[TowerTalk] 4-Square Radials (Buried or Elevated)
Jim Reid
jimr.reid at verizon.net
Thu Feb 12 08:34:11 EST 2004
Gord, VE6SV, wondered:
> There seems to be an axiom that four (4) raised radials
> equals 120 buried ones.
>
> Is this true in your experience ?
Nope, not at all in a usual installation. Why?
Because the elevated radials are supposed to be
resonant, or nearly so. This means they have
very high electrical field strength near the far ends
of each radial. If the elevated radials are not very
high from the ground, that high E field out there
couples directly to the ground (simple electric field
lines). Where each field line hits the ground, current
is induced; as the rf potential of the E field varies
with frequency, that current flows in the ground loss;
that uses up some transmitter power which cannot
then be part of the radiated field.
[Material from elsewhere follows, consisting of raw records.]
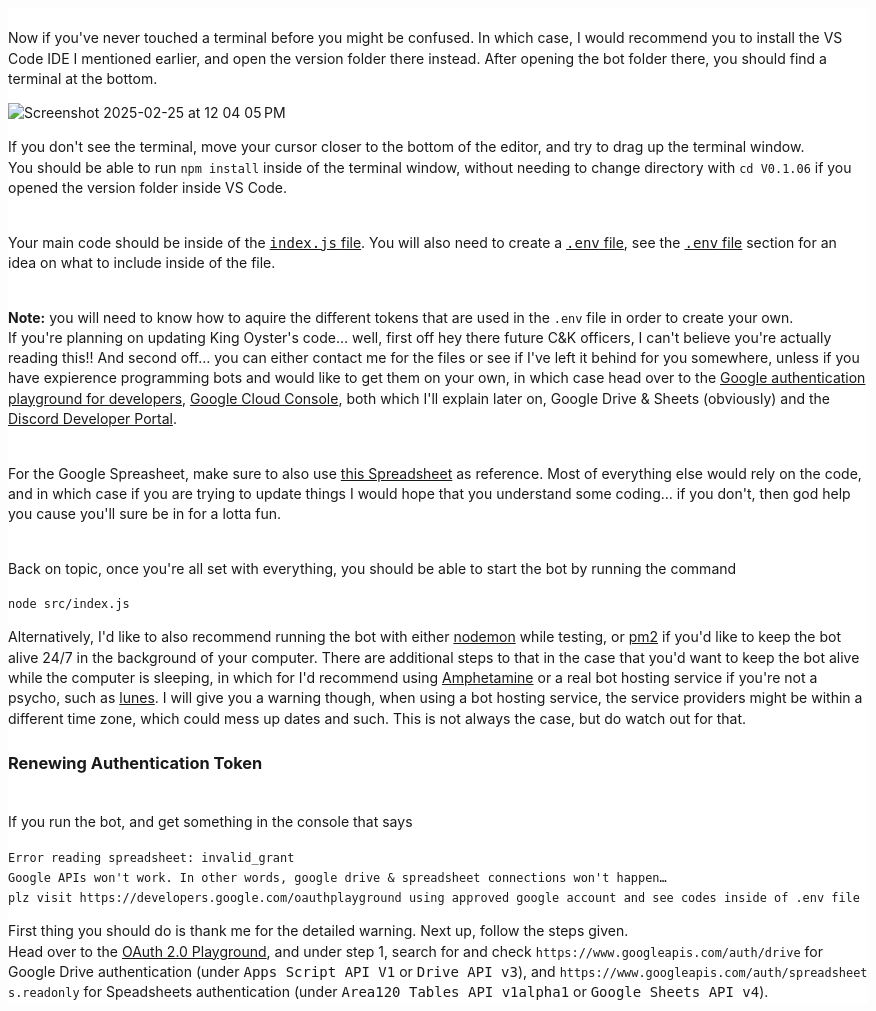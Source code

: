 <br>Now if you've never touched a terminal before you might be confused. In which case, I would recommend you to install the VS Code IDE I mentioned earlier, and open the version folder there instead. After opening the bot folder there, you should find a terminal at the bottom. 

<img width="1019" alt="Screenshot 2025-02-25 at 12 04 05 PM" src="https://github.com/user-attachments/assets/82d415e4-922f-47da-b30a-555bda0b3819" />

If you don't see the terminal, move your cursor closer to the bottom of the editor, and try to drag up the terminal window.
<br>You should be able to run `npm install` inside of the terminal window, without needing to change directory with `cd V0.1.06` if you opened the version folder inside VS Code.

<br>Your main code should be inside of the [<kbd>index.js</kbd> file](#src-indexjs). You will also need to create a [<kbd>.env</kbd> file](#env), see the [<kbd>.env</kbd> file](#env) section for an idea on what to include inside of the file.

<br>**Note:** you will need to know how to aquire the different tokens that are used in the `.env` file in order to create your own.
<br>If you're planning on updating King Oyster's code… well, first off hey there future C&K officers, I can't believe you're actually reading this!! And second off… you can either contact me for the files or see if I've left it behind for you somewhere, unless if you have expierence programming bots and would like to get them on your own, in which case head over to the [Google authentication playground for developers](https://developers.google.com/oauthplayground), [Google Cloud Console](https://console.cloud.google.com/), both which I'll explain later on, Google Drive & Sheets (obviously) and the [Discord Developer Portal](https://discord.com/developers/applications).

<br>For the Google Spreasheet, make sure to also use [this Spreadsheet](https://docs.google.com/spreadsheets/d/1ppkEjOB4EYGmxIexfEBU_mMoCqp8vWpwRIgj6Cr9zjw/edit?usp=sharing) as reference. Most of everything else would rely on the code, and in which case if you are trying to update things I would hope that you understand some coding… if you don't, then god help you cause you'll sure be in for a lotta fun.

<br>Back on topic, once you're all set with everything, you should be able to start the bot by running the command
```curl
node src/index.js
```
Alternatively, I'd like to also recommend running the bot with either [nodemon](https://www.npmjs.com/package/nodemon) while testing, or [pm2](https://www.npmjs.com/package/pm2) if you'd like to keep the bot alive 24/7 in the background of your computer. There are additional steps to that in the case that you'd want to keep the bot alive while the computer is sleeping, in which for I'd recommend using [Amphetamine](https://apps.apple.com/us/app/amphetamine/id937984704?mt=12) or a real bot hosting service if you're not a psycho, such as [lunes](https://lunes.host/). I will give you a warning though, when using a bot hosting service, the service providers might be within a different time zone, which could mess up dates and such. This is not always the case, but do watch out for that.

### Renewing Authentication Token
<br>If you run the bot, and get something in the console that says
```curl
Error reading spreadsheet: invalid_grant
Google APIs won't work. In other words, google drive & spreadsheet connections won't happen…
plz visit https://developers.google.com/oauthplayground using approved google account and see codes inside of .env file
```
First thing you should do is thank me for the detailed warning. Next up, follow the steps given.
<br>Head over to the [OAuth 2.0 Playground](https://developers.google.com/oauthplayground), and under step 1, search for and check `https://www.googleapis.com/auth/drive` for Google Drive authentication (under <kbd>Apps Script API V1</kbd> or <kbd>Drive API v3</kbd>), and `https://www.googleapis.com/auth/spreadsheets.readonly` for Speadsheets authentication (under <kbd>Area120 Tables API v1alpha1</kbd> or <kbd>Google Sheets API v4</kbd>).
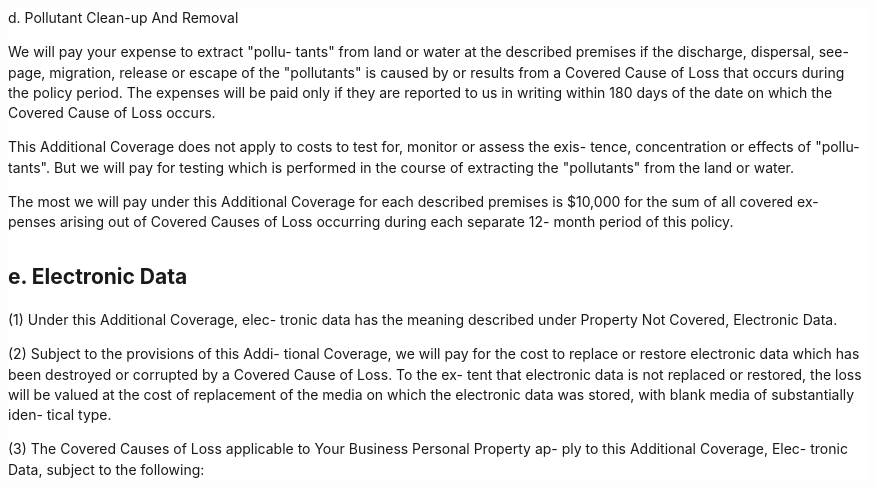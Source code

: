 d. Pollutant Clean-up And Removal

We will pay your expense to extract "pollu-
tants" from land or water at the described
premises if the discharge, dispersal, see-
page, migration, release or escape of the
"pollutants" is caused by or results from a
Covered Cause of Loss that occurs during
the policy period. The expenses will be paid
only if they are reported to us in writing
within 180 days of the date on which the
Covered Cause of Loss occurs.






This Additional Coverage does not apply to
costs to test for, monitor or assess the exis-
tence, concentration or effects of "pollu-
tants". But we will pay for testing which is
performed in the course of extracting the
"pollutants" from the land or water.

The most we will pay under this Additional
Coverage for each described premises is
$10,000 for the sum of all covered ex-
penses arising out of Covered Causes of
Loss occurring during each separate 12-
month period of this policy.


## e. Electronic Data

(1) Under this Additional Coverage, elec-
tronic data has the meaning described
under Property Not Covered, Electronic
Data.

(2) Subject to the provisions of this Addi-
tional Coverage, we will pay for the cost
to replace or restore electronic data
which has been destroyed or corrupted
by a Covered Cause of Loss. To the ex-
tent that electronic data is not replaced
or restored, the loss will be valued at the
cost of replacement of the media on
which the electronic data was stored,
with blank media of substantially iden-
tical type.

(3) The Covered Causes of Loss applicable
to Your Business Personal Property ap-
ply to this Additional Coverage, Elec-
tronic Data, subject to the following:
Result, loss!
If your soil is very high conductivity, as perhaps at
the beach which is damp and a lot of salt content,
then not much of a problem. But for most of us........
Best to do the radials the "classic" way: lots of them,
at least 36 to 60 on/in the ground (only lose, perhaps a
couple of dB). If you put out the classic 120 or so, then
you will pick up those last couple dB lost (and don't have
them at resonant lengths!!)
Number of radials down vs. signal saved will vary
with the soil conditions, etc.
BTW, the "gain" over the loss from no radials
to 120 radials is said to be around 6 db, per many
measured set ups at broadcast stations, and
commercial HF SW stations.
Out here WWVH did not recover all of their potential
field strength far to the West in the Pacific until they
had 100+ radials out under all of their vertical
radiators even near the beach here on Kauai.
Food for thought. I once had 9 verticals out here
with only four elevated radials for each one: all nine
HF bands, 160 through 10 meters!
None of them worked worth beans!! All gone now, hi.